« Mon père était mécanicien, ma mère couturière. Un jour, ils se sont décidés à acheter un bistrot de village, ici à Languimberg. C’était une époque où il y avait encore du monde dans les cafés. Le dimanche, après la messe, c’était bondé jusqu’à 13 h. Progressivement, ma grand-mère italienne s’est mise à la cuisine le midi. Elle faisait une cuisine traditionnelle : de la poule au pot, du bœuf gros sel, de la blanquette de veau… C’est dans ses jupes qu’instinctivement j’ai appris qu’on pouvait faire de très bons petits plats avec des choses simples. La cuisine, c’est une éducation. Elle est le reflet de ce que tu es, de ce que tu as appris » résume Bruno Poiré.

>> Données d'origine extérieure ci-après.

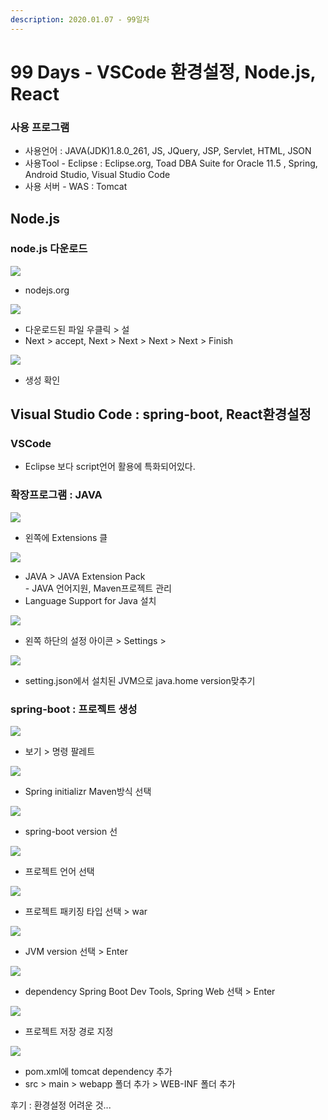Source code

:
 ```yaml
---
description: 2020.01.07 - 99일차
---
```


# 99 Days - VSCode 환경설정, Node.js, React

### 사용 프로그램

* 사용언어 : JAVA(JDK)1.8.0\_261, JS, JQuery, JSP, Servlet, HTML, JSON
* 사용Tool  - Eclipse : Eclipse.org, Toad DBA Suite for Oracle 11.5 , Spring, Android Studio, Visual Studio Code
* 사용 서버 - WAS : Tomcat

## Node.js

### node.js 다운로드

![](../../.gitbook/assets/node.js-.png)

* nodejs.org

![](../../.gitbook/assets/setting2.png)

* 다운로드된 파일 우클릭 > 설
* Next > accept, Next > Next > Next > Next > Finish

![](../../.gitbook/assets/node.js2.png)

* 생성 확인

## Visual Studio Code : spring-boot, React환경설정

### VSCode

* Eclipse 보다 script언어 활용에 특화되어있다.

### 확장프로그램 : JAVA

![](../../.gitbook/assets/vscode-1-extensions.png)

* 왼쪽에 Extensions 클

![](../../.gitbook/assets/vscode-java.png)

* JAVA > JAVA Extension Pack\
  \- JAVA 언어지원, Maven프로젝트 관리
*  Language Support for Java 설치

![](../../.gitbook/assets/setting.png)

* 왼쪽 하단의 설정 아이콘 > Settings >

![](../../.gitbook/assets/java-setting.png)

* setting.json에서 설치된 JVM으로 java.home version맞추기

### spring-boot : 프로젝트 생성

![](../../.gitbook/assets/spring-in1.png)

* 보기 > 명령 팔레트

![](../../.gitbook/assets/spring-in-2.png)

* Spring initializr Maven방식 선택

![](../../.gitbook/assets/spring-in-3.png)

* spring-boot version 선

![](../../.gitbook/assets/spring-in-4.png)

* 프로젝트 언어 선택

![](../../.gitbook/assets/spring-in-5.png)

* 프로젝트 패키징 타입 선택 > war

![](../../.gitbook/assets/spring-in-6.png)

* JVM version 선택 > Enter

![](../../.gitbook/assets/spring-in-7.png)

* dependency Spring Boot Dev Tools, Spring Web 선택 > Enter

![](../../.gitbook/assets/spring-in-8.png)

* 프로젝트 저장 경로 지정

![](../../.gitbook/assets/spring-in-9.png)

* pom.xml에 tomcat dependency 추가
* src > main > webapp 폴더 추가 > WEB-INF 폴더 추가

후기 : 환경설정 어려운 것...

Ce chef mosellan, étoilé au Michelin sans rupture depuis 2009 n’a pas pour autant fait le choix de ce métier de façon naturelle. « Disons que c’est le métier qui est venu à moi et que j’ai su ensuite l’apprivoiser et l’aimer », résume-t-il. Et d’ajouter. « Mes parents bossaienttout le temps. Leur labeur, c’était ma liberté. Mais soyons honnête, leur quotidien ne me donnait pas envie de faire ce métier ».
Le virage qui va le faire venir en cuisine, c’est en mobylette qu’il va l’amorcer. Il a 14 ans et veut une deux roues motorisées « comme les copains ». Banco lui dit son père, « mais c’est toi qui va te la payer cette mob. Et pour ça, tu donneras un coup de main au restaurant les week-ends ». « Finalement cette expérience a été un révélateur. J’ai adoré rendre les gens heureux, j’ai adoré la liberté qu’offre la cuisine... », se souvient Bruno Poiré.
"La gastronomie, j’y suis allé pas à pas"
A la suite, il intègre l’école hôtelière de Metz et enchaîne les expériences chez Georges Blanc à Vonnas, puis au Buerehiesel à Strasbourg, deux établissements triplement étoilés au Michelin, avant de revenir à Languimberg en 1998. Commence alors en douceur une révolution de palais. Sa mère continue de travailler en salle, mais son père raccroche. « La gastronomie, j’y suis allé pas à pas. J’ai voulu essayer des choses et je me suis pris au jeu », résume le chef.
En 2009, quand on lui annonce que le Michelin lui a décerné une étoile, il tombe des nues. « Je n’étais pas préparé à ça. Et jamais je n’aurai imaginé intégrer ce cercle très fermé. Mais dès le premier jour, ça a totalement changé ma vie. Les producteurs, les vignerons, les professionnels des arts de la table, tout ce petit monde est soudainement venu à moi. Cette distinction m’a apporté un rayonnement que je n’aurais jamais eu autrement et en même temps elle m’a mis une forme de pression. Elle m’a imposé une remise en cause au quotidien »se souvient Bruno Poiré qui est resté assez traditionnel dans les menus qu’il propose avec les entrées froides, les entrées chaudes, les viandes, les poissons…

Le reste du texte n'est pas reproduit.